Each line with the string "list" is to be copied from the records below.

========

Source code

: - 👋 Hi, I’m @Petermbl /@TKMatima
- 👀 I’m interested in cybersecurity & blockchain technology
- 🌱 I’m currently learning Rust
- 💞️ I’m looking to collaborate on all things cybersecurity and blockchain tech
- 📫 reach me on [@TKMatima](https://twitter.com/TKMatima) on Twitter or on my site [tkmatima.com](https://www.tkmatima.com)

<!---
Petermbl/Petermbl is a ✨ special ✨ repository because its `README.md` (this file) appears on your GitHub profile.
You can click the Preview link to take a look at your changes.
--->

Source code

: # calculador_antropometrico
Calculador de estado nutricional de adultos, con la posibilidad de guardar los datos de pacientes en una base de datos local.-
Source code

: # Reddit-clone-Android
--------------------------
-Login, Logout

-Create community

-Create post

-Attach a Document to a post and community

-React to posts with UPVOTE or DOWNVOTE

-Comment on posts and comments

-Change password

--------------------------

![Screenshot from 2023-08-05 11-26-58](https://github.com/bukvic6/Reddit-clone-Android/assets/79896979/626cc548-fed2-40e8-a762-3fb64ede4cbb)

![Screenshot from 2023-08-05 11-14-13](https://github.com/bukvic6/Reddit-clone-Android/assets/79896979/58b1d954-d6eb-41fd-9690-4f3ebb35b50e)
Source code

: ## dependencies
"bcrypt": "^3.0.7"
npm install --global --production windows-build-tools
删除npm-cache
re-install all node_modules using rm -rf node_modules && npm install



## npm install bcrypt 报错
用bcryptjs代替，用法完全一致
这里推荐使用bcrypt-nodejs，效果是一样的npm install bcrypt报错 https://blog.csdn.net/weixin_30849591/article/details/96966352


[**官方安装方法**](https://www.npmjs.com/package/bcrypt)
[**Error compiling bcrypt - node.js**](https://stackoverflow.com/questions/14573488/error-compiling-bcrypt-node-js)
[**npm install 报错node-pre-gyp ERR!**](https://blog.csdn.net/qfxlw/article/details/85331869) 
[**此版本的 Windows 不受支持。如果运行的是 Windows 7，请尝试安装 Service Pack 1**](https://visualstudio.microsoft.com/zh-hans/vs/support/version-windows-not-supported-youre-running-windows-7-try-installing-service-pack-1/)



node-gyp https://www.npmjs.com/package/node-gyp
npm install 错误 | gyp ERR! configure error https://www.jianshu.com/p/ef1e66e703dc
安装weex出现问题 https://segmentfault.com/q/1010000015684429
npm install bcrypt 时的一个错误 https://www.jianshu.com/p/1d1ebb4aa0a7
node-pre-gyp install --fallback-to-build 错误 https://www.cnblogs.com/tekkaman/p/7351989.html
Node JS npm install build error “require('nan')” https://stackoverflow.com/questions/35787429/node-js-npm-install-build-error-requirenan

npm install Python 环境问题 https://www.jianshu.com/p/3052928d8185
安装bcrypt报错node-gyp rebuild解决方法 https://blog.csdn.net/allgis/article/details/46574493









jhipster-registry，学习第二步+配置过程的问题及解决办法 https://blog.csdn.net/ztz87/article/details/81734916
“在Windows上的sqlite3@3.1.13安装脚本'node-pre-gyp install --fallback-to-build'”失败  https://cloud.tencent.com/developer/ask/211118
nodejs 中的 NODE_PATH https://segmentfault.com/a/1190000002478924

========

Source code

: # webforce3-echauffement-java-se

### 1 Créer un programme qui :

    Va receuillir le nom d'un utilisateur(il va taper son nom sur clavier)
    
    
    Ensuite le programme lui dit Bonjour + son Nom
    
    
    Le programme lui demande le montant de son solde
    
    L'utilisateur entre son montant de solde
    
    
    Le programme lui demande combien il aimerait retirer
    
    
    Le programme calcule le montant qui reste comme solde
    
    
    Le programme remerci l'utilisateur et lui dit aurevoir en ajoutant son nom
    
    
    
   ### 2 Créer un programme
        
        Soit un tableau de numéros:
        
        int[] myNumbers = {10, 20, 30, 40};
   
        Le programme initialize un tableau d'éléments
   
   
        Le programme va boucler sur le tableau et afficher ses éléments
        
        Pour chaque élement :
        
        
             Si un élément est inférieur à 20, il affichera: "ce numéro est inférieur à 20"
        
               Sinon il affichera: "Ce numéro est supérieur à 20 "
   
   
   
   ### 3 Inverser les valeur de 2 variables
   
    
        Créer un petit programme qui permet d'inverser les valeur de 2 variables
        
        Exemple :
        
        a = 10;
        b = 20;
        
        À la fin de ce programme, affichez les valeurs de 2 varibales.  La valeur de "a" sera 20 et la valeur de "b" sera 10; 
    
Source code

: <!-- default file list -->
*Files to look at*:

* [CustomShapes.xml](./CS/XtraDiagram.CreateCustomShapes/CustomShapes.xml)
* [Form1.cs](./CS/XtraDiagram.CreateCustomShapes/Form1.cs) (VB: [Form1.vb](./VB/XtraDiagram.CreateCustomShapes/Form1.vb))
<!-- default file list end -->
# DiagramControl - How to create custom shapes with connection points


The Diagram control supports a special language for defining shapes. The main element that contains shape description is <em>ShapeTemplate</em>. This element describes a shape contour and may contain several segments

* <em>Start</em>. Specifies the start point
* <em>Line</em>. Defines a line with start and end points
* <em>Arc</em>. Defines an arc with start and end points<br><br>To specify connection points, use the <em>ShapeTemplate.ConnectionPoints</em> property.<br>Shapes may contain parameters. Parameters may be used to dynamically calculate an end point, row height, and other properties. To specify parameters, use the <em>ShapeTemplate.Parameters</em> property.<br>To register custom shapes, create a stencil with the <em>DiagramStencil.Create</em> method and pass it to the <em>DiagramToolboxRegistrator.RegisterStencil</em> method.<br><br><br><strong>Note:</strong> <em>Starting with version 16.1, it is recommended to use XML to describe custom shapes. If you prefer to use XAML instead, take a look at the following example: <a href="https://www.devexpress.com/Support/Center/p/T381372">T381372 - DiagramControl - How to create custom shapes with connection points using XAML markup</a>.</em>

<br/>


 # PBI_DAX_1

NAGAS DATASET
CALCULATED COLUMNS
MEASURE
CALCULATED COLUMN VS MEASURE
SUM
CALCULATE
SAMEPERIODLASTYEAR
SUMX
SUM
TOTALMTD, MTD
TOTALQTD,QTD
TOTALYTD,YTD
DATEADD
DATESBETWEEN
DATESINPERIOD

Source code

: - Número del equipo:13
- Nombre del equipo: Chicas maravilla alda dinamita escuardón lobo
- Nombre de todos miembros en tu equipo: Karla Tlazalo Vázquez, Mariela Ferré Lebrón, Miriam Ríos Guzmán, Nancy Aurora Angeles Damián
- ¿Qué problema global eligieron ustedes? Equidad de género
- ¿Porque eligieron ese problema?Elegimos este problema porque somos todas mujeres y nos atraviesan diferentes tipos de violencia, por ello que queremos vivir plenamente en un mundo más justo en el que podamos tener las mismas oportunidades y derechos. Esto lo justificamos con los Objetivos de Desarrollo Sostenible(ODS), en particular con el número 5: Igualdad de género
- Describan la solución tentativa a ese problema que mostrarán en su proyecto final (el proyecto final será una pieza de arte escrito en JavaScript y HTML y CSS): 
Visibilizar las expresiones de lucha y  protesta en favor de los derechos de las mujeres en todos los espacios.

========

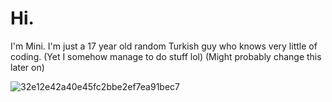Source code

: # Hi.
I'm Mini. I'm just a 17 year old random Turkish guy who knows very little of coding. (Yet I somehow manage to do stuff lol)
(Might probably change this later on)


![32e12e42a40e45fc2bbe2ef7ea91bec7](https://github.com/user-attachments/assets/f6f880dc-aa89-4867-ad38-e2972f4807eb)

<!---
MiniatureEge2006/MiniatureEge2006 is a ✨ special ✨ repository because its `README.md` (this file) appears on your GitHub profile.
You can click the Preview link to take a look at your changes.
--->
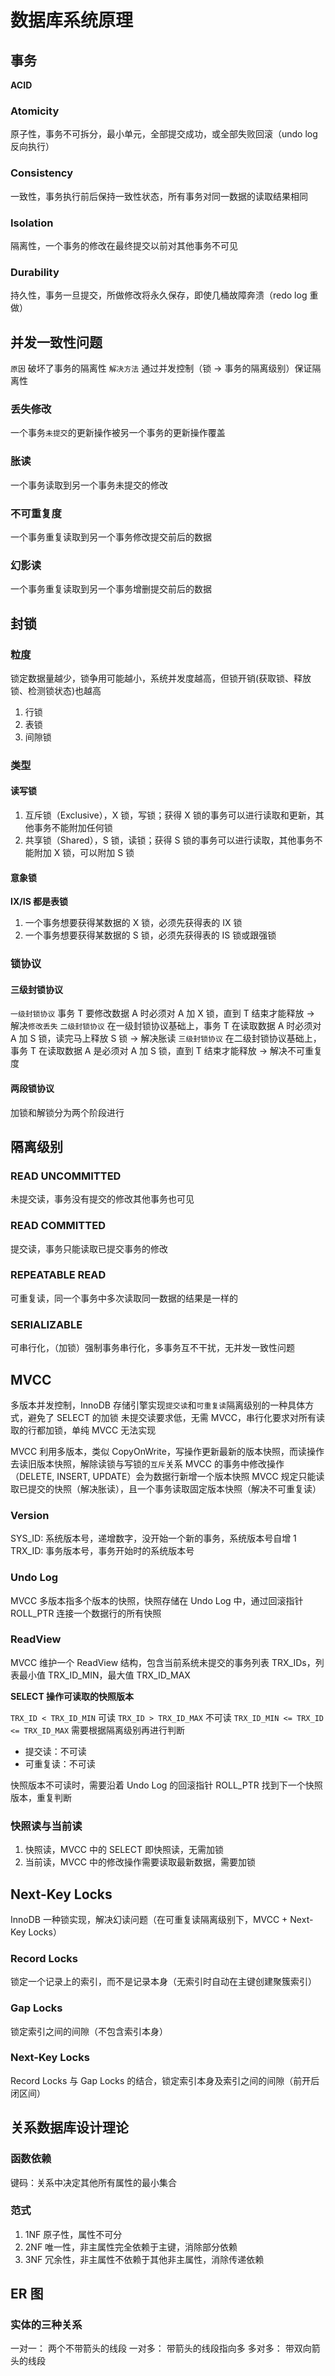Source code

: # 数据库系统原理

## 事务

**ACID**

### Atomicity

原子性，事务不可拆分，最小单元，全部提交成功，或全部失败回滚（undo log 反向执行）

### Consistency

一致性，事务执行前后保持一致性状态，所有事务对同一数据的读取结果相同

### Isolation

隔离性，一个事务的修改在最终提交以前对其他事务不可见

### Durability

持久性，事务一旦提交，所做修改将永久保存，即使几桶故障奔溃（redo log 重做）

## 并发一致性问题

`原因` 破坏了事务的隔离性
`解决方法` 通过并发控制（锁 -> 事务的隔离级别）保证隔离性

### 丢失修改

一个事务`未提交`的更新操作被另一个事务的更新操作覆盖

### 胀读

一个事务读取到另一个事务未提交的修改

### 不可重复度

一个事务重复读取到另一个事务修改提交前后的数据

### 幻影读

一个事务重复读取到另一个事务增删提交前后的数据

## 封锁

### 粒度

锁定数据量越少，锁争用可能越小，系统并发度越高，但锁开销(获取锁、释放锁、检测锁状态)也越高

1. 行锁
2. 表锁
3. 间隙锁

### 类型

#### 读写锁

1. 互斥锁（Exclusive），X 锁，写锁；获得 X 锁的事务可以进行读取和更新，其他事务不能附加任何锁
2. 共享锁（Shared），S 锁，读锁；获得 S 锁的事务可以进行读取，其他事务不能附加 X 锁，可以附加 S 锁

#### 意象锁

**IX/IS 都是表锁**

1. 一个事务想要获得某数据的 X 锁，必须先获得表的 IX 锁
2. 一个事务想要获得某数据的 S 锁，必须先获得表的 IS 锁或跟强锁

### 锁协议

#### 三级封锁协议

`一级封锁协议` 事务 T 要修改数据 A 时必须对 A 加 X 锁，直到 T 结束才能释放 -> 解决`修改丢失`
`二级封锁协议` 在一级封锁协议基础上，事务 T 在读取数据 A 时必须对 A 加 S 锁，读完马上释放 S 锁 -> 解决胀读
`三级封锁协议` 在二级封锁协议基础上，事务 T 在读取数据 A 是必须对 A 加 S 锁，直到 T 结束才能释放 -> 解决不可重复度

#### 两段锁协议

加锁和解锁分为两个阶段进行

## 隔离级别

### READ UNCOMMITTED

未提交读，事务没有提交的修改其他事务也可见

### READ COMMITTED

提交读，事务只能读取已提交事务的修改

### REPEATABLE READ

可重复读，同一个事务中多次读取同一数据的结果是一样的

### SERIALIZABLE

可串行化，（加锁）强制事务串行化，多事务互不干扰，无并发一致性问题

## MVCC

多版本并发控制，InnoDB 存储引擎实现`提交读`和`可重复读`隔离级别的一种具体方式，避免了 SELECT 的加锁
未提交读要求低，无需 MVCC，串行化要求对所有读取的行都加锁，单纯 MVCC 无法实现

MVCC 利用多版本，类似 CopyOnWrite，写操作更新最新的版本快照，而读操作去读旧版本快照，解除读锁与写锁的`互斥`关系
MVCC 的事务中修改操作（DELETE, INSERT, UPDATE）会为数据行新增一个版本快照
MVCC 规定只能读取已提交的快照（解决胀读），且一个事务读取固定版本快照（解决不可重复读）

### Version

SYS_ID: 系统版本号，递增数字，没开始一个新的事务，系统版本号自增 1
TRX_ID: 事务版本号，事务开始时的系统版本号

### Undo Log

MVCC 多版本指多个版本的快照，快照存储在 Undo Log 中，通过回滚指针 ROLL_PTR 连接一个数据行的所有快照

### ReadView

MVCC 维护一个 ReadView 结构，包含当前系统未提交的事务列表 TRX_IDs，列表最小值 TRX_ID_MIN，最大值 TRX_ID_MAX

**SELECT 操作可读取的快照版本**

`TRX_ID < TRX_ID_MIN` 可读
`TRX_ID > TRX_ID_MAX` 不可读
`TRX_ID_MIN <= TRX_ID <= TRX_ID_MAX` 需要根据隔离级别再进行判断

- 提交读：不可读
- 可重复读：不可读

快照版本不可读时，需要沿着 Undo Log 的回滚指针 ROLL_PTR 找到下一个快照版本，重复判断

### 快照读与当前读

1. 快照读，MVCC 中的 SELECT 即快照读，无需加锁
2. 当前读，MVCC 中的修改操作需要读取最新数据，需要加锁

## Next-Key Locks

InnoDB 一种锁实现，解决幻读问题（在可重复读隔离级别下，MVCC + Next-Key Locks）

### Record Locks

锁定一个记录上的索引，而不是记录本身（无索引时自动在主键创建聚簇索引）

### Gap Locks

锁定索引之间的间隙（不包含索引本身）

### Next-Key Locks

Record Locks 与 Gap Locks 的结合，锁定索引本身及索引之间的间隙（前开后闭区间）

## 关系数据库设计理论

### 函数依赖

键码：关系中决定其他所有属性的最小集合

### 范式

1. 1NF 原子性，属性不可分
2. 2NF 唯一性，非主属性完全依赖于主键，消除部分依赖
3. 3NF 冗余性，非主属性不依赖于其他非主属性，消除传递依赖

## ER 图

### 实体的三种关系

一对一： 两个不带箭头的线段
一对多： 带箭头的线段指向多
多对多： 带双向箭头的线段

========

-- Problem solution --
: <!-- default file list -->
<!-- default file list end -->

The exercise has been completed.